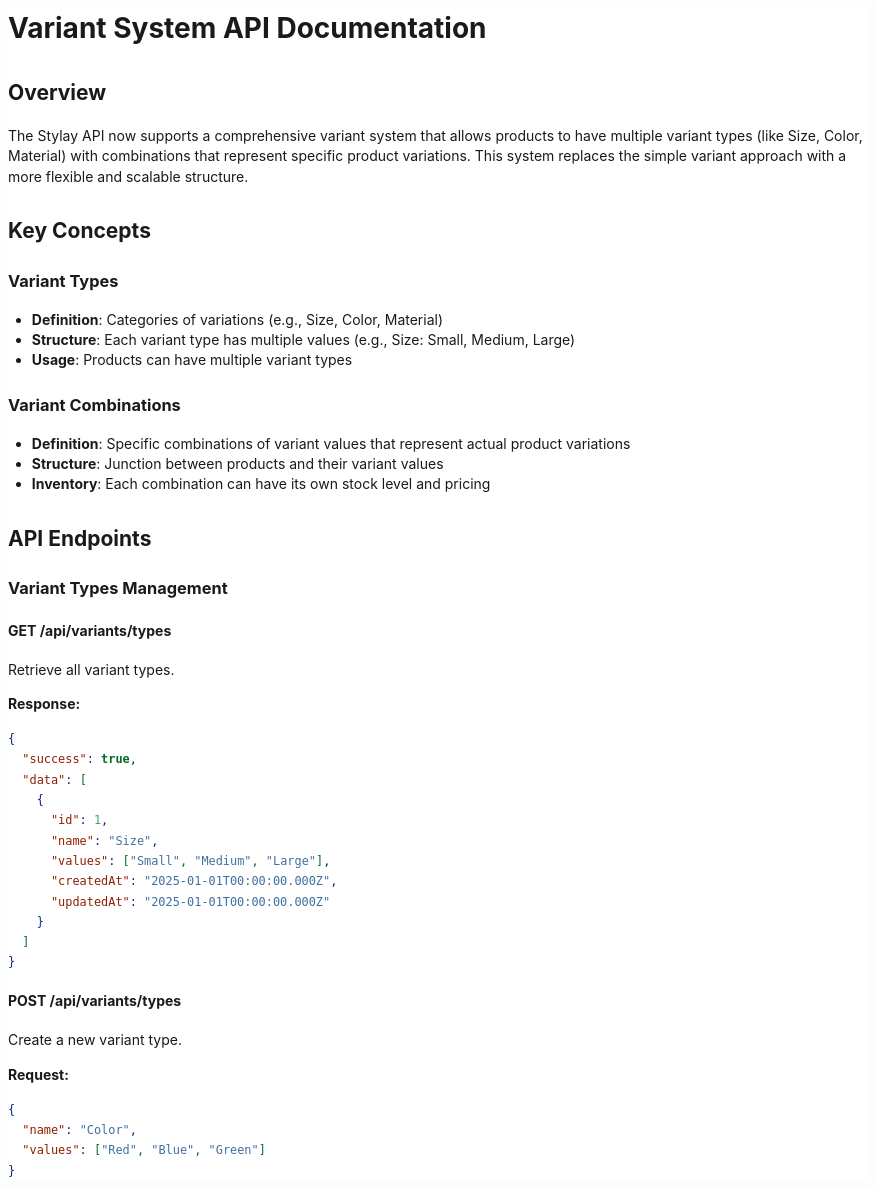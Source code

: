 # Variant System API Documentation

## Overview

The Stylay API now supports a comprehensive variant system that allows products to have multiple variant types (like Size, Color, Material) with combinations that represent specific product variations. This system replaces the simple variant approach with a more flexible and scalable structure.

## Key Concepts

### Variant Types
- **Definition**: Categories of variations (e.g., Size, Color, Material)
- **Structure**: Each variant type has multiple values (e.g., Size: Small, Medium, Large)
- **Usage**: Products can have multiple variant types

### Variant Combinations
- **Definition**: Specific combinations of variant values that represent actual product variations
- **Structure**: Junction between products and their variant values
- **Inventory**: Each combination can have its own stock level and pricing

## API Endpoints

### Variant Types Management

#### GET /api/variants/types
Retrieve all variant types.

**Response:**
```json
{
  "success": true,
  "data": [
    {
      "id": 1,
      "name": "Size",
      "values": ["Small", "Medium", "Large"],
      "createdAt": "2025-01-01T00:00:00.000Z",
      "updatedAt": "2025-01-01T00:00:00.000Z"
    }
  ]
}
```

#### POST /api/variants/types
Create a new variant type.

**Request:**
```json
{
  "name": "Color",
  "values": ["Red", "Blue", "Green"]
}
```
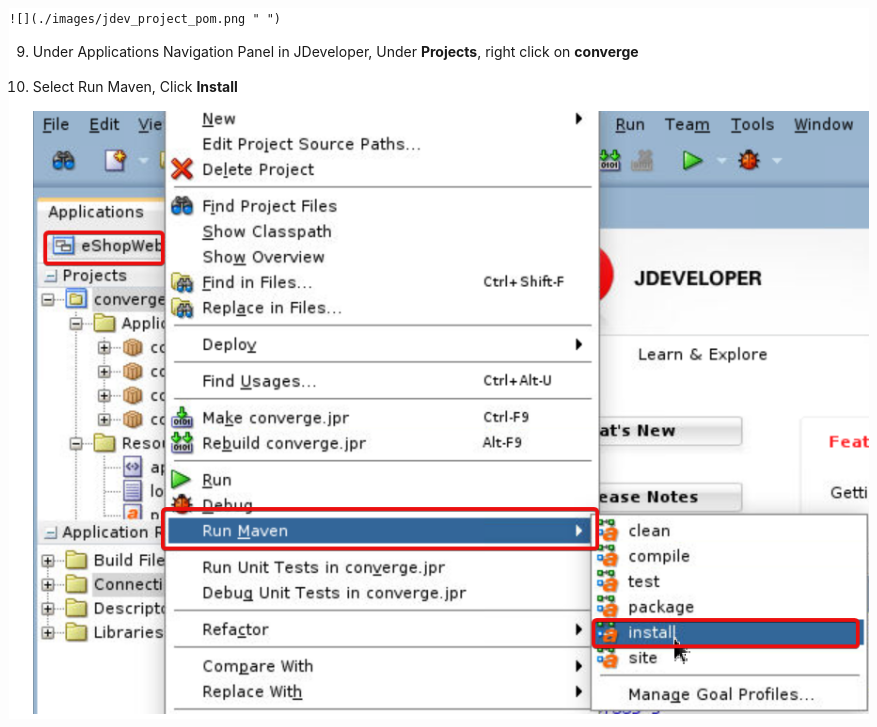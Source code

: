     ![](./images/jdev_project_pom.png " ")

9. Under Applications Navigation Panel in JDeveloper, Under **Projects**, right click on **converge**

10. Select Run Maven, Click **Install**

    ![](./images/jdev_project_install.png " ")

#### [To do]
For each line in the entries that holds "Size", return that line.

#### [Exercise result]
The Stylay API now supports a comprehensive variant system that allows products to have multiple variant types (like Size, Color, Material) with combinations that represent specific product variations. This system replaces the simple variant approach with a more flexible and scalable structure.
- **Definition**: Categories of variations (e.g., Size, Color, Material)
- **Structure**: Each variant type has multiple values (e.g., Size: Small, Medium, Large)
      "name": "Size",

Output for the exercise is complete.